# Luft-Dämpfer für Tazzer fs



## lale (22. Juli 2009)

tach auch in die intense runde,

mache gerade meine ersten erfahrungen mit dem fully und habe einen alten (aber feinen  ) tazzer fs und würde gerne einen luft-dämpfer anschaffen.

nun meine frage:
hat jemand däpfer-empfehlungen?
und auf was muss ich sonst achten? (einbaulänge: wie wird die berechnet oderhat sie jemand parat?)

danke schonmal
lars


----------



## fatcrobat (22. Juli 2009)

also erstens fox 
und zweitens 165mm einbaulänge


----------



## MTB-News.de




----------



## lale (22. Juli 2009)

danke


----------



## Downhoehl (23. Juli 2009)

fatcrobat schrieb:


> also erstens fox
> und zweitens 165mm einbaulänge



Also ich zumindest rate von nen Fox Float ab, da zumindest bei meinem das Luftventil am Rahmen angestoßen ist und nicht alle Einhängpunkte des Dämpfers dadurch genutzt werden konnten....

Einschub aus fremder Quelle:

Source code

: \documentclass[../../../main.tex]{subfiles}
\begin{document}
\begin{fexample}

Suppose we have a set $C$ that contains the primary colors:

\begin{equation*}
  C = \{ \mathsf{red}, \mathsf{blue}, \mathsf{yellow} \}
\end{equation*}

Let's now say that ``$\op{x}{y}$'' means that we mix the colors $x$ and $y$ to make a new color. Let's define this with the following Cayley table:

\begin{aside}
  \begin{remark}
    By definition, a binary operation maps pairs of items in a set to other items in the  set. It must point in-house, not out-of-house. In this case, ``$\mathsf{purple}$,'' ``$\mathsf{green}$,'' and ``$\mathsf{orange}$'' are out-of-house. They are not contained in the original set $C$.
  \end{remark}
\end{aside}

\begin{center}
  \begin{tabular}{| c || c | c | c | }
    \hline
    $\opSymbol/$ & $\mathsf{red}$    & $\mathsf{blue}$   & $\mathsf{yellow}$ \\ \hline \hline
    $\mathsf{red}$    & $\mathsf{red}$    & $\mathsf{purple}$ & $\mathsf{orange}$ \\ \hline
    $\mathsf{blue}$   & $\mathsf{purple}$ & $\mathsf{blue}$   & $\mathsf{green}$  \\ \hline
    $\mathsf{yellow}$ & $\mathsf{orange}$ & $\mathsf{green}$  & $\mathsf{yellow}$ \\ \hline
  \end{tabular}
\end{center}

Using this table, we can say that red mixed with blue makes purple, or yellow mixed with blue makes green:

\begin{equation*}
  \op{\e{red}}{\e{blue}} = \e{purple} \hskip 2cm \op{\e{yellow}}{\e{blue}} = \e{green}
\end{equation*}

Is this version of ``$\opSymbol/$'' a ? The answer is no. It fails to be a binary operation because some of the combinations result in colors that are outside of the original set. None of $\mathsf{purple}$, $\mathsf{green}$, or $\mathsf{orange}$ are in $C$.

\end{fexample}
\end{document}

Hab erst den original Vanilla, dann einen Float PR23 gefahren und fahre jetzt einen Rockshox Monarch, wobei der Monarch mit bedeutend mehr taugt als der Float.(Kann mit weniger Luftdruck gefahren werden,spricht besser an, schlägt nicht so schnell durch und das Luftventil lässt sich auf die Seite schwenken.....)


----------